* Prompt: The records below need copying. Match each line exactly.

>>>

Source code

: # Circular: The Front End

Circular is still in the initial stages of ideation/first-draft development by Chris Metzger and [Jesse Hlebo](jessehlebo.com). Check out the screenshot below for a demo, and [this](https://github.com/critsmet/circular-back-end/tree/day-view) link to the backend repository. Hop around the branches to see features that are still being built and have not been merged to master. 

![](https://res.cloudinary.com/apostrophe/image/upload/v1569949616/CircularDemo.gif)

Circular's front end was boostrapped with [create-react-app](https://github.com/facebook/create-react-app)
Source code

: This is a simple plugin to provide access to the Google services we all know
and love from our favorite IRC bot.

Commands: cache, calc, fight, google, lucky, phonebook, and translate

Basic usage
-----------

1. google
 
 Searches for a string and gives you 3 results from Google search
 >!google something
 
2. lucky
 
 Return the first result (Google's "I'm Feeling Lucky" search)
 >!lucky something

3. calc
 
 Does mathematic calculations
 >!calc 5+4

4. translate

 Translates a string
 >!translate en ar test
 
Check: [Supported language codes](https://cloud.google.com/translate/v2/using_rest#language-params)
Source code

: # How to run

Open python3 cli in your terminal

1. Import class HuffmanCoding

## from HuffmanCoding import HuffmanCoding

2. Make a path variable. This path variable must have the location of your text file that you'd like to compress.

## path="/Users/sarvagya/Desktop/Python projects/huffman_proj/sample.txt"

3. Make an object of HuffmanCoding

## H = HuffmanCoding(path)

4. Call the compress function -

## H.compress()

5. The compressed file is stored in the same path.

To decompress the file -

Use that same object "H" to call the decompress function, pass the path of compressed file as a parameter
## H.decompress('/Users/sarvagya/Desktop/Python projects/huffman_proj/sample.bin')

<<<

* Completed task:
Source code

: # Circular: The Front End

Circular is still in the initial stages of ideation/first-draft development by Chris Metzger and [Jesse Hlebo](jessehlebo.com). Check out the screenshot below for a demo, and [this](https://github.com/critsmet/circular-back-end/tree/day-view) link to the backend repository. Hop around the branches to see features that are still being built and have not been merged to master. 

![](https://res.cloudinary.com/apostrophe/image/upload/v1569949616/CircularDemo.gif)

Circular's front end was boostrapped with [create-react-app](https://github.com/facebook/create-react-app)
Source code

: This is a simple plugin to provide access to the Google services we all know
and love from our favorite IRC bot.

Commands: cache, calc, fight, google, lucky, phonebook, and translate

Basic usage
-----------

1. google
 
 Searches for a string and gives you 3 results from Google search
 >!google something
 
2. lucky
 
 Return the first result (Google's "I'm Feeling Lucky" search)
 >!lucky something

3. calc
 
 Does mathematic calculations
 >!calc 5+4

4. translate

 Translates a string
 >!translate en ar test
 
Check: [Supported language codes](https://cloud.google.com/translate/v2/using_rest#language-params)
Source code

: # How to run

Open python3 cli in your terminal

1. Import class HuffmanCoding

## from HuffmanCoding import HuffmanCoding

2. Make a path variable. This path variable must have the location of your text file that you'd like to compress.

## path="/Users/sarvagya/Desktop/Python projects/huffman_proj/sample.txt"

3. Make an object of HuffmanCoding

## H = HuffmanCoding(path)

4. Call the compress function -

## H.compress()

5. The compressed file is stored in the same path.

To decompress the file -

Use that same object "H" to call the decompress function, pass the path of compressed file as a parameter
## H.decompress('/Users/sarvagya/Desktop/Python projects/huffman_proj/sample.bin')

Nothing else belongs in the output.